Reputation: 695
I try to count distinct values in MongoDB, but I'm not getting the results I expect.
Here is a sample of the data:
{
"_id" : ObjectId("55d354b0d5cec8aad571b8fe"),
"version" : "0.4",
"scan-time" : {
"start" : 1439913109,
"end" : 1439913136
},
"services" : [
{
"service-type" : "SV1",
"service-version" : "V1",
"location" : {
"ipv4-address" : "192.168.1.1",
"protocol" : "tcp"
},
"classification-method" : "probed"
},
{
"service-type" : "SV1",
"service-version" : "V2",
"location" : {
"ipv4-address" : "192.168.1.2",
"protocol" : "tcp"
},
"classification-method" : "probed"
},
{
"location" : {
"ipv4-address" : "192.168.1.3",
"protocol" : "tcp"
},
"classification-method" : "probed",
"service-type" : "SV1",
"service-version" : "V3"
},
{
"service-type" : "SV2",
"service-version" : null,
"location" : {
"ipv4-address" : "192.168.1.4",
"protocol" : "tcp"
},
"classification-method" : "probed"
}
]
}
I can list all the distinct values using this query:
db.collection.distinct("services.service-type")

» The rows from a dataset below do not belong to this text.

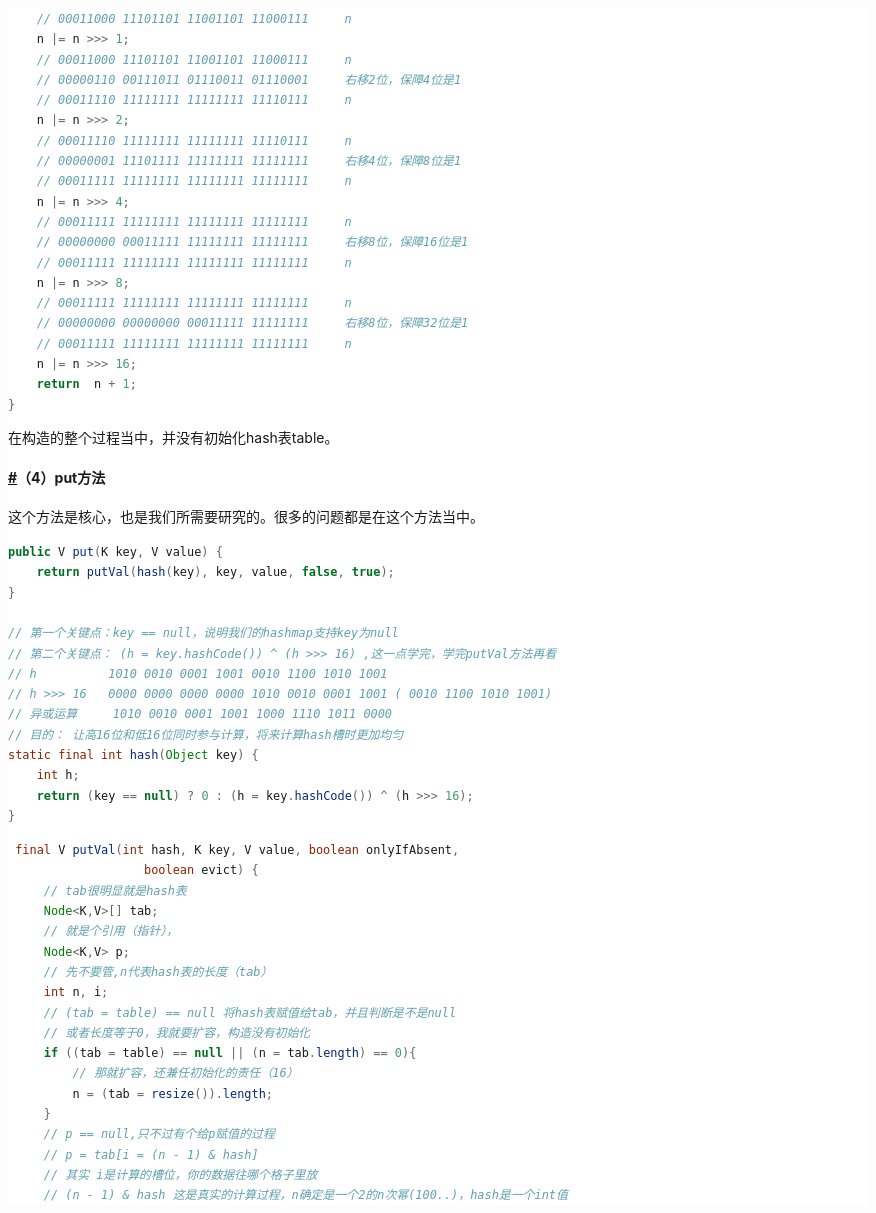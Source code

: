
 ```java
    // 00011000 11101101 11001101 11000111     n
    n |= n >>> 1;
    // 00011000 11101101 11001101 11000111     n
    // 00000110 00111011 01110011 01110001     右移2位，保障4位是1
    // 00011110 11111111 11111111 11110111     n
    n |= n >>> 2;
    // 00011110 11111111 11111111 11110111     n
    // 00000001 11101111 11111111 11111111     右移4位，保障8位是1
    // 00011111 11111111 11111111 11111111     n
    n |= n >>> 4;
    // 00011111 11111111 11111111 11111111     n
    // 00000000 00011111 11111111 11111111     右移8位，保障16位是1
    // 00011111 11111111 11111111 11111111     n
    n |= n >>> 8;
    // 00011111 11111111 11111111 11111111     n
    // 00000000 00000000 00011111 11111111     右移8位，保障32位是1
    // 00011111 11111111 11111111 11111111     n
    n |= n >>> 16;
    return  n + 1;
}
```

在构造的整个过程当中，并没有初始化hash表table。

#### [#](https://ydlclass.com/doc21xnv/javase/gather/#_4-put方法)（4）put方法

这个方法是核心，也是我们所需要研究的。很多的问题都是在这个方法当中。

```java
public V put(K key, V value) {
    return putVal(hash(key), key, value, false, true);
}

// 第一个关键点：key == null，说明我们的hashmap支持key为null
// 第二个关键点： (h = key.hashCode()) ^ (h >>> 16) ,这一点学完，学完putVal方法再看
// h          1010 0010 0001 1001 0010 1100 1010 1001
// h >>> 16   0000 0000 0000 0000 1010 0010 0001 1001 ( 0010 1100 1010 1001)
// 异或运算     1010 0010 0001 1001 1000 1110 1011 0000 
// 目的： 让高16位和低16位同时参与计算，将来计算hash槽时更加均匀
static final int hash(Object key) {
    int h;
    return (key == null) ? 0 : (h = key.hashCode()) ^ (h >>> 16);
}
```

```java
 final V putVal(int hash, K key, V value, boolean onlyIfAbsent,
                   boolean evict) {
     // tab很明显就是hash表
     Node<K,V>[] tab; 
     // 就是个引用（指针），
     Node<K,V> p; 
     // 先不要管,n代表hash表的长度（tab）
     int n, i;
     // (tab = table) == null 将hash表赋值给tab，并且判断是不是null
     // 或者长度等于0，我就要扩容，构造没有初始化
     if ((tab = table) == null || (n = tab.length) == 0){
         // 那就扩容，还兼任初始化的责任（16）
         n = (tab = resize()).length;
     }
     // p == null,只不过有个给p赋值的过程
     // p = tab[i = (n - 1) & hash]
     // 其实 i是计算的槽位，你的数据往哪个格子里放
     // (n - 1) & hash 这是真实的计算过程，n确定是一个2的n次幂(100..)，hash是一个int值
```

However, I also need a count. I tried this, but it doesn't give the results I want:
db.collection.aggregate(
[
{
$group : {
_id : "$services.service-type",
count: { $sum: 1 }
}
}
]
)
I need to see this:
SV1: 3
SV2: 1
MongoDB version:
> db.version()
3.0.5
Thanks for any help!
Upvotes: 1
Views: 3042
Reputation: 61225
First you need to $project
your documents and return array of all service-type
to reduce the size of the documents you need to process in the pipeline because $unwind
duplicates each document in the collection. To do that you use the $map
operator. Then you can $unwind
the return array and finally in your group project you use the $sum
accumulator to return count of distinct service-type
db.collection.aggregate([
{ "$project": {
"services": {
"$map": {
"input": "$services",
"as": "s",
"in": "$$s.service-type"
}
}
}},
{ "$unwind": "$services" },
{ "$group": {
"_id": "$services",
"count": { "$sum": 1 }
}}
])
Which returns:
{ "_id" : "SV2", "count" : 1 }
{ "_id" : "SV1", "count" : 3 }
Upvotes: 1
Reputation: 534
To use the nested services array in your distinct query, you need to unwind the $services with $unwind
The following query will output the distinct counts:
db.collection.aggregate([
{ $unwind: "$services" },
{
$group : {
_id : { "services-service-type": "$services.service-type" },
count: { $sum: 1 }
}
}
])
Output:
{
"result" : [
{
"_id" : {
"services-service-type" : "SV2"
},
"count" : 1
},
{
"_id" : {
"services-service-type" : "SV1"
},
"count" : 3
}
],
"ok" : 1
}
Upvotes: 5